(Dataset entries)
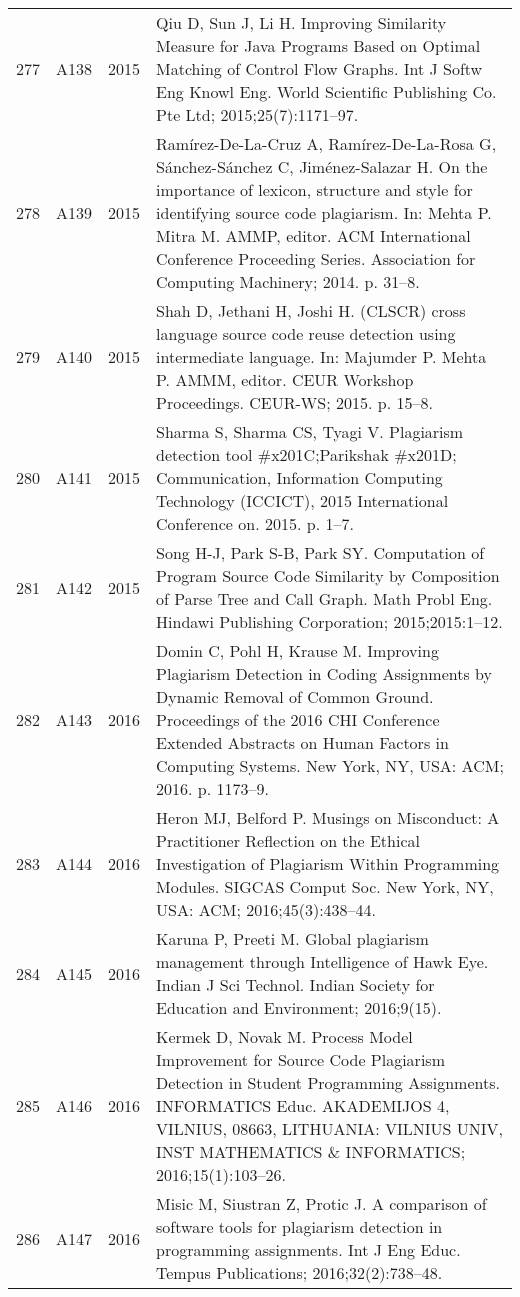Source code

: \documentclass{article}\usepackage[]{graphicx}\usepackage[]{color}
\begin{document}
\begin{longtable}{l|L{1cm}|L{1cm}|L{12cm}|}
  277 & A138 & 2015 & Qiu D, Sun J, Li H. Improving Similarity Measure for Java Programs Based on Optimal Matching of Control Flow Graphs. Int J Softw Eng Knowl Eng. World Scientific Publishing Co. Pte Ltd; 2015;25(7):1171–97. \\ 
  278 & A139 & 2015 & Ramírez-De-La-Cruz A, Ramírez-De-La-Rosa G, Sánchez-Sánchez C, Jiménez-Salazar H. On the importance of lexicon, structure and style for identifying source code plagiarism. In: Mehta P. Mitra M. AMMP, editor. ACM International Conference Proceeding Series. Association for Computing Machinery; 2014. p. 31–8. \\ 
  279 & A140 & 2015 & Shah D, Jethani H, Joshi H. (CLSCR) cross language source code reuse detection using intermediate language. In: Majumder P. Mehta P. AMMM, editor. CEUR Workshop Proceedings. CEUR-WS; 2015. p. 15–8. \\ 
  280 & A141 & 2015 & Sharma S, Sharma CS, Tyagi V. Plagiarism detection tool \#x201C;Parikshak \#x201D; Communication, Information Computing Technology (ICCICT), 2015 International Conference on. 2015. p. 1–7. \\ 
  281 & A142 & 2015 & Song H-J, Park S-B, Park SY. Computation of Program Source Code Similarity by Composition of Parse Tree and Call Graph. Math Probl Eng. Hindawi Publishing Corporation; 2015;2015:1–12. \\ 
  282 & A143 & 2016 & Domin C, Pohl H, Krause M. Improving Plagiarism Detection in Coding Assignments by Dynamic Removal of Common Ground. Proceedings of the 2016 CHI Conference Extended Abstracts on Human Factors in Computing Systems. New York, NY, USA: ACM; 2016. p. 1173–9. \\ 
  283 & A144 & 2016 & Heron MJ, Belford P. Musings on Misconduct: A Practitioner Reflection on the Ethical Investigation of Plagiarism Within Programming Modules. SIGCAS Comput Soc. New York, NY, USA: ACM; 2016;45(3):438–44. \\ 
  284 & A145 & 2016 & Karuna P, Preeti M. Global plagiarism management through Intelligence of Hawk Eye. Indian J Sci Technol. Indian Society for Education and Environment; 2016;9(15). \\ 
  285 & A146 & 2016 & Kermek D, Novak M. Process Model Improvement for Source Code Plagiarism Detection in Student Programming Assignments. INFORMATICS Educ. AKADEMIJOS 4, VILNIUS, 08663, LITHUANIA: VILNIUS UNIV, INST MATHEMATICS \& INFORMATICS; 2016;15(1):103–26. \\ 
  286 & A147 & 2016 & Misic M, Siustran Z, Protic J. A comparison of software tools for plagiarism detection in programming assignments. Int J Eng Educ. Tempus Publications; 2016;32(2):738–48. \\ 

\end{longtable}
\end{document}
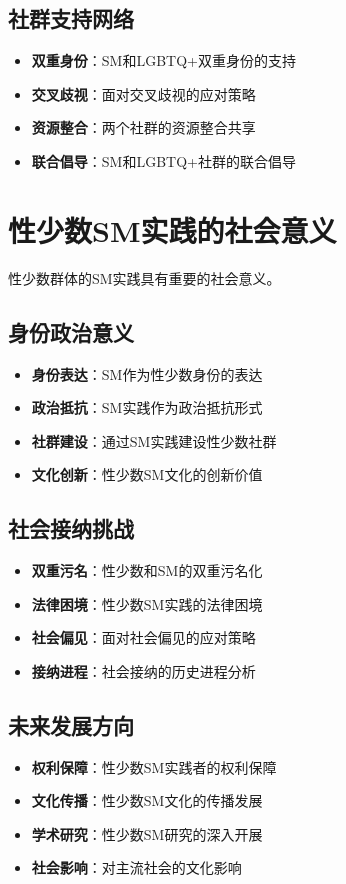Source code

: \documentclass[12pt,UTF8]{ctexbook}
\begin{document}
\subsection{社群支持网络}
\begin{itemize}[leftmargin=2cm]
	\item \textbf{双重身份}：SM和LGBTQ+双重身份的支持
	\item \textbf{交叉歧视}：面对交叉歧视的应对策略
	\item \textbf{资源整合}：两个社群的资源整合共享
	\item \textbf{联合倡导}：SM和LGBTQ+社群的联合倡导
\end{itemize}

\section{性少数SM实践的社会意义}
性少数群体的SM实践具有重要的社会意义。

\subsection{身份政治意义}
\begin{itemize}[leftmargin=2cm]
	\item \textbf{身份表达}：SM作为性少数身份的表达
	\item \textbf{政治抵抗}：SM实践作为政治抵抗形式
	\item \textbf{社群建设}：通过SM实践建设性少数社群
	\item \textbf{文化创新}：性少数SM文化的创新价值
\end{itemize}

\subsection{社会接纳挑战}
\begin{itemize}[leftmargin=2cm]
	\item \textbf{双重污名}：性少数和SM的双重污名化
	\item \textbf{法律困境}：性少数SM实践的法律困境
	\item \textbf{社会偏见}：面对社会偏见的应对策略
	\item \textbf{接纳进程}：社会接纳的历史进程分析
\end{itemize}

\subsection{未来发展方向}
\begin{itemize}[leftmargin=2cm]
	\item \textbf{权利保障}：性少数SM实践者的权利保障
	\item \textbf{文化传播}：性少数SM文化的传播发展
	\item \textbf{学术研究}：性少数SM研究的深入开展
	\item \textbf{社会影响}：对主流社会的文化影响
\end{itemize}
\end{document}
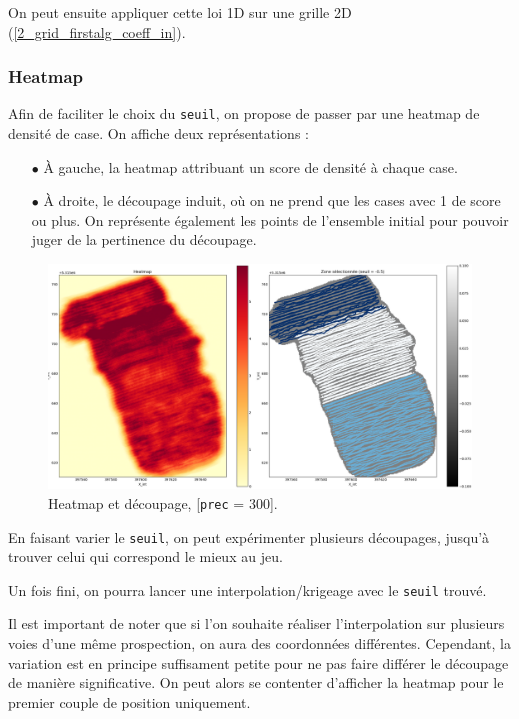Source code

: \documentclass[12pt]{article}
\begin{document}
    \label{2_grid_firstalg_coeff_out} On peut ensuite appliquer cette loi 1D sur une grille 2D (\ref{2_grid_firstalg_coeff_in}).

\subsubsection{Heatmap}

    Afin de faciliter le choix du \texttt{seuil}, on propose de passer par une heatmap de densité de case. On affiche deux représentations :

    \begin{enumerate}
        \item[$\bullet$] À gauche, la heatmap attribuant un score de densité à chaque case.
        \item[$\bullet$] À droite, le découpage induit, où on ne prend que les cases avec 1 de score ou plus. On représente également les points de l'ensemble initial pour pouvoir juger de la pertinence du découpage.
    \end{enumerate}

    \begin{figure}[ht!]
        \centering
        \includegraphics[width=\textwidth]{Images/Grid_Heatmap_p300.png}
        \caption{Heatmap et découpage, [\texttt{prec} = 300].}
    \end{figure}
    
    En faisant varier le \texttt{seuil}, on peut expérimenter plusieurs découpages, jusqu'à trouver celui qui correspond le mieux au jeu.

    Un fois fini, on pourra lancer une interpolation/krigeage avec le \texttt{seuil} trouvé.

    Il est important de noter que si l'on souhaite réaliser l'interpolation sur plusieurs voies d'une même prospection, on aura des coordonnées différentes. Cependant, la variation est en principe suffisament petite pour ne pas faire différer le découpage de manière significative. On peut alors se contenter d'afficher la heatmap pour le premier couple de position uniquement.
\end{document}
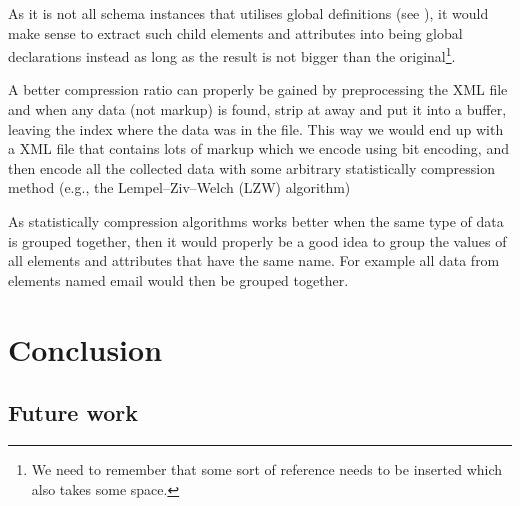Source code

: \documentclass[a4paper, oneside]{memoir}
\theoremstyle{definition}
\begin{document}
\begin{description}
\item[Refactoring] As it is not all schema instances that utilises global
  definitions (see \label{sec:local-global-schema-definitions}), it would make
  sense to extract such child elements and attributes into being global
  declarations instead as long as the result is not bigger than the
  original\footnote{We need to remember that some sort of reference needs to be inserted
    which also takes some space.}.


\item A better compression ratio can properly be gained by preprocessing the XML
  file and when any data (not markup) is found, strip at away and put it into a
  buffer, leaving the index where the data was in the file. This way we would
  end up with a XML file that contains lots of markup which we encode using bit
  encoding, and then encode all the collected data with some arbitrary
  statistically compression method (e.g., the Lempel–Ziv–Welch (LZW) algorithm)

  As statistically compression algorithms works better when the same type of
  data is grouped together, then it would properly be a good idea to group the
  values of all elements and attributes that have the same name. For example all
  data from elements named email would then be grouped together.

\end{description}

\chapter{Conclusion}
\label{sec:conclusion}

\section{Future work}


\clearpage



\end{document}
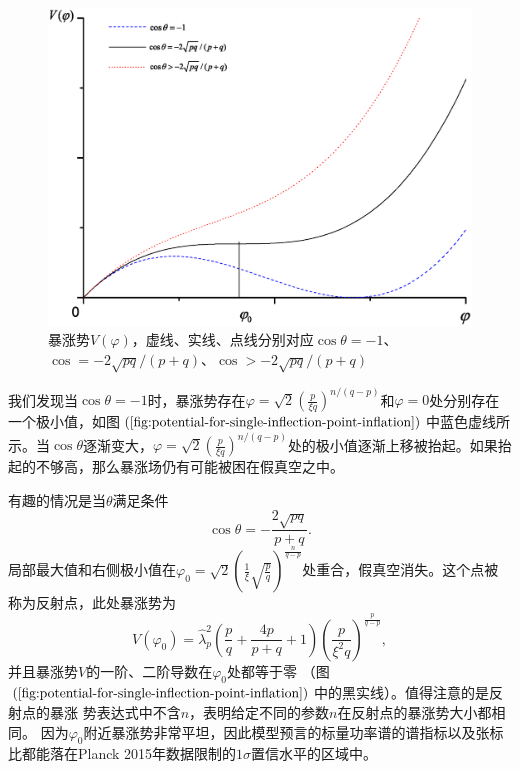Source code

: \begin{figure}
  \centering
  \includegraphics[width=5in]{Img/Graph1.eps}
  \caption{暴涨势$V(\varphi)$，虚线、实线、点线分别对应$\cos\theta=-1$、$\cos=-2\sqrt{pq}/(p+q)$、$\cos>-2\sqrt{pq}/(p+q)$}\label{fig:potential-for-single-inflection-point-inflation}
\end{figure}

我们发现当$\cos\theta =
-1$时，暴涨势存在$\varphi=\sqrt{2}{\left(\frac{p}{\xi
      q}\right)}^{n/(q-p)}$和$\varphi=0$处分别存在一个极小值，如图$(\ref{fig:potential-for-single-inflection-point-inflation})$中蓝色虚线所示。当$\cos\theta$逐渐变大，$\varphi=\sqrt{2}{\left(\frac{p}{\xi
q}\right)}^{n/(q-p)}$处的极小值逐渐上移被抬起。如果抬起的不够高，那么暴涨场仍有可能被困在假真空之中。

有趣的情况是当$\theta$满足条件
\begin{equation}
  \label{eq:inflection-point-condition}
  \cos\theta = - \frac{2\sqrt{pq}}{p+q}. 
\end{equation}
局部最大值和右侧极小值在$\varphi_0=\sqrt{2}{\left(\frac{1}{\xi}\sqrt{\frac{p}{q}}\right)}^{\frac{n}{q-p}}$处重合，假真空消失。这个点被称为反射点，此处暴涨势为
\begin{equation}
  V(\varphi_0) = \hat{\lambda}^2_{p} \left( \frac{p}{q}+\frac{4p}{p+q}+1\right)
  {\left(\frac{p}{\xi^2 q}\right)}^{\frac{p}{q-p}},
\end{equation}
并且暴涨势$V$的一阶、二阶导数在$\varphi_0$处都等于零
（图$(\ref{fig:potential-for-single-inflection-point-inflation})$中的黑实线）。值得注意的是反射点的暴涨
势表达式中不含$n$，表明给定不同的参数$n$在反射点的暴涨势大小都相同。
因为$\varphi_0$附近暴涨势非常平坦，因此模型预言的标量功率谱的谱指标以及张标比都能落在Planck
2015年数据限制的$1\sigma$置信水平的区域中。

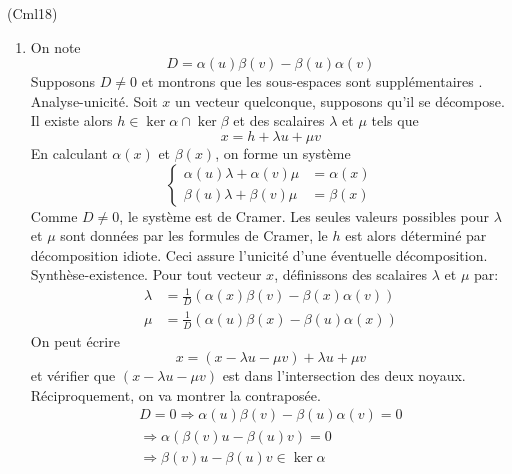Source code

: \begin{tiny}(Cml18)\end{tiny}
\begin{enumerate}
  \item On note
\begin{displaymath}
  D =\alpha(u)\beta(v) - \beta(u)\alpha(v)
\end{displaymath}
Supposons $D\neq 0$  et montrons que les sous-espaces sont supplémentaires .\newline
Analyse-unicité. Soit $x$ un vecteur quelconque, supposons qu'il se décompose. Il existe alors $h\in \ker \alpha \cap \ker \beta$ et des scalaires $\lambda$ et $\mu$ tels que 
\begin{displaymath}
  x = h + \lambda u + \mu v
\end{displaymath}
En calculant $\alpha(x)$ et $\beta(x)$, on forme un système
\begin{displaymath}
\left\lbrace  
  \begin{aligned}
    \alpha(u)\lambda + \alpha(v) \mu &= \alpha(x) \\
    \beta(u) \lambda + \beta(v) \mu &= \beta(x)
  \end{aligned}
\right. 
\end{displaymath}
Comme $D\neq0$, le système est de Cramer. Les seules valeurs possibles pour $\lambda$ et $\mu$ sont données par les formules de Cramer, le $h$ est alors déterminé par décomposition idiote. Ceci assure l'unicité d'une éventuelle décomposition.\newline
Synthèse-existence. Pour tout vecteur $x$, définissons des scalaires $\lambda$ et $\mu$ par:
\begin{align*}
  \lambda &= \frac{1}{D}(\alpha(x)\beta(v)-\beta(x)\alpha(v)) \\
  \mu &= \frac{1}{D}(\alpha(u)\beta(x)-\beta(u)\alpha(x)) 
\end{align*}
On peut écrire
\begin{displaymath}
  x = (x-\lambda u - \mu v) + \lambda u + \mu v
\end{displaymath}
et vérifier que $(x-\lambda u - \mu v)$ est dans l'intersection des deux noyaux.\newline
Réciproquement, on va montrer la contraposée.
\begin{multline*}
  D=0 \Rightarrow \alpha(u)\beta(v) - \beta(u)\alpha(v) = 0 \\
\Rightarrow \alpha\left( \beta(v)u-\beta(u)v\right) = 0\\
\Rightarrow \beta(v)u-\beta(u)v \in \ker \alpha
\end{multline*}


\end{enumerate}
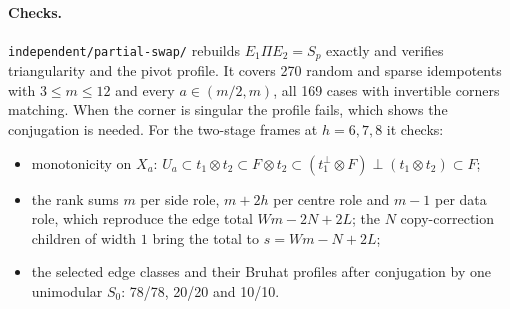 \documentclass[11pt]{article}
\theoremstyle{remark}\newtheorem*{remark}{Remark}
\begin{document}
\paragraph{Checks.} \texttt{independent/partial-swap/} rebuilds $E_1\Pi E_2=S_p$ exactly and verifies triangularity
and the pivot profile. It covers 270 random and sparse idempotents with $3\le m\le12$ and every $a\in(m/2,m)$, all
169 cases with invertible corners matching. When the corner is singular the profile fails, which shows the
conjugation is needed. For the two-stage frames at $h=6,7,8$ it checks:
\begin{itemize}
\item monotonicity on $X_a$: $U_a\subset t_1\otimes t_2\subset F\otimes t_2\subset(t_1^\perp\otimes F)\perp(t_1\otimes t_2)\subset F$;
\item the rank sums $m$ per side role, $m+2h$ per centre role and $m-1$ per data role, which reproduce the edge total $Wm-2N+2L$; the $N$ copy-correction children of width $1$ bring the total to $s=Wm-N+2L$;
\item the selected edge classes and their Bruhat profiles after conjugation by one unimodular $S_0$:
78/78, 20/20 and 10/10.
\end{itemize}
\end{document}
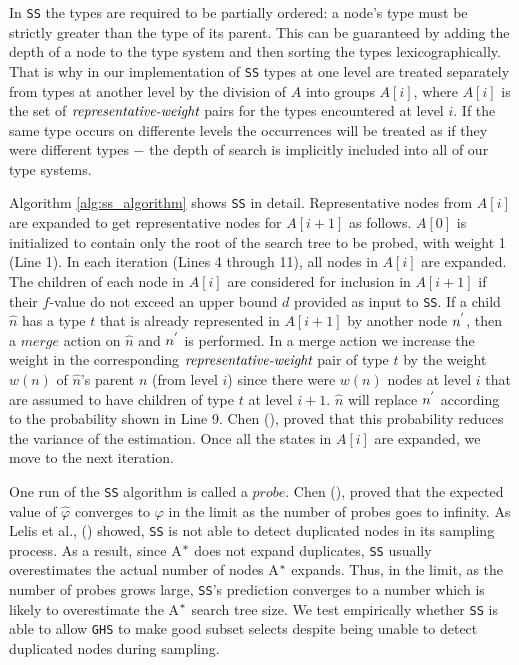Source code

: In \texttt{SS} the types are required to be partially ordered: a node's type must be strictly greater than the type of its parent. This can be guaranteed by adding the depth of a node to the type system and then sorting the types lexicographically. That is why in our implementation of \texttt{SS} types at one level are treated separately from types at another level by the division of $A$ into groups $A[i]$, where $A[i]$ is the set of $\emph{representative-weight}$ pairs for the types encountered at level $i$. If the same type occurs on differente levels the occurrences will be treated as if they were different types $-$ the depth of search is implicitly included into all of our type systems.

Algorithm \ref{alg:ss_algorithm} shows \texttt{SS} in detail. Representative nodes from $A[i]$ are expanded to get representative nodes for $A[i+1]$ as follows. $A[0]$ is initialized to contain only the root of the search tree to be probed, with weight 1 (Line 1). In each iteration (Lines 4 through 11), all nodes in $A[i]$ are expanded. The children of each node in $A[i]$ are considered for inclusion in $A[i+1]$ if their $f$-value do not exceed an upper bound $d$ provided as input to \texttt{SS}. If a child $\hat{n}$ has a type $t$ that is already represented in $A[i+1]$ by another node $n\sp{'}$, then a $merge$ action on $\hat{n}$ and $n\sp{'}$ is performed. In a merge action we increase the weight in the corresponding $\emph{representative-weight}$ pair of type $t$ by the weight $w(n)$ of $\hat{n}$'s parent $n$ (from level $i$) since there were $w(n)$ nodes at level $i$ that are assumed to have children of type $t$ at level $i+1$. $\hat{n}$ will replace $n\sp{'}$ according to the probability shown in Line 9. Chen (\citeyear{chen1992heuristic}), proved that this probability reduces the variance of the estimation. Once all the states in $A[i]$ are expanded, we move to the next iteration.

One run of the \texttt{SS} algorithm is called a $probe$. Chen (\citeyear{chen1992heuristic}), proved that the expected value of $\hat{\varphi}$ converges to $\varphi$ in the limit as the number of probes goes to infinity. As Lelis et al., (\citeyear{lelis2014estimating}) showed, \texttt{SS} is not able to detect duplicated nodes in its sampling process. As a result, since A$\sp{*}$ does not expand duplicates, \texttt{SS} usually overestimates the actual number of nodes A$\sp{*}$ expands. Thus, in the limit, as the number of probes grows large, \texttt{SS}'s prediction converges to a number which  is likely to overestimate the A$\sp{*}$ search tree size. We test empirically whether \texttt{SS} is able to allow \texttt{GHS} to make good subset selects despite being unable to detect duplicated nodes during sampling.

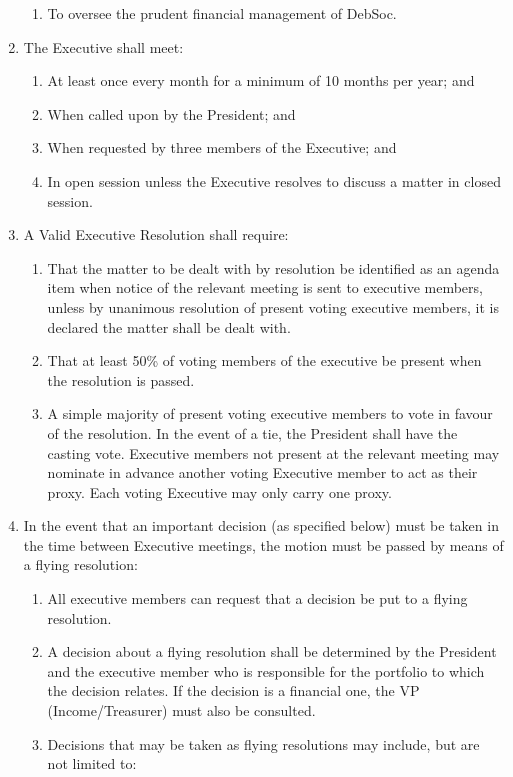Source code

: \begin{enumerate}
\begin{enumerate}
  \item To oversee the prudent financial management of DebSoc.
  \end{enumerate}
\item The Executive shall meet:
  \begin{enumerate}
  \item At least once every month for a minimum of 10 months per year; and
  \item When called upon by the President; and
  \item When requested by three members of the Executive; and
  \item In open session unless the Executive resolves to discuss a matter in closed session.
  \end{enumerate}
\item A Valid Executive Resolution shall require:
  \begin{enumerate}
  \item That the matter to be dealt with by resolution be identified as an agenda item when notice of the relevant meeting is sent to executive members, unless by unanimous resolution of present voting executive members, it is declared the matter shall be dealt with.
  \item That at least 50\% of voting members of the executive be present when the resolution is passed.
  \item A simple majority of present voting executive members to vote in favour of the resolution. In the event of a tie, the President shall have the casting vote. Executive members not present at the relevant meeting may nominate in advance another voting Executive member to act as their proxy. Each voting Executive may only carry one proxy.
  \end{enumerate}
\item In the event that an important decision (as specified below) must be taken in the time between Executive meetings, the motion must be passed by means of a flying resolution: \label{flying_resolution}
  \begin{enumerate}
  \item All executive members can request that a decision be put to a flying resolution.
  \item A decision about a flying resolution shall be determined by the President and the executive member who is responsible for the portfolio to which the decision relates. If the decision is a financial one, the VP (Income/Treasurer) must also be consulted.
  \item Decisions that may be taken as flying resolutions may include, but are not limited to:

\end{enumerate}
\end{enumerate}
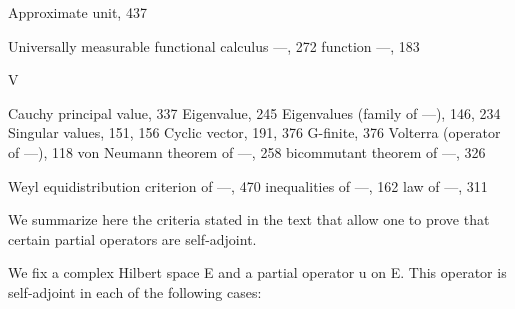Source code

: Approximate unit, 437

Universally measurable functional calculus ---, 272 function ---, 183

V

Cauchy principal value, 337 Eigenvalue, 245 Eigenvalues (family of ---), 146,
234
Singular values, 151, 156 Cyclic vector, 191, 376 G-finite, 376 Volterra (operator of ---), 118 von Neumann theorem of ---, 258 bicommutant theorem of ---,
326

Weyl equidistribution criterion of ---, 470 inequalities of ---, 162 law of ---, 311


We summarize here the criteria stated in the text that allow one to prove that certain partial operators are self-adjoint.

We fix a complex Hilbert space E and a partial operator u on E. This operator is self-adjoint in each of the following cases:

## Brief:
Read the entries and show each line that mentions "interpolation".

## Answer to this task:
    Un fois fini, on pourra lancer une interpolation/krigeage avec le \texttt{seuil} trouvé.
    Il est important de noter que si l'on souhaite réaliser l'interpolation sur plusieurs voies d'une même prospection, on aura des coordonnées différentes. Cependant, la variation est en principe suffisament petite pour ne pas faire différer le découpage de manière significative. On peut alors se contenter d'afficher la heatmap pour le premier couple de position uniquement.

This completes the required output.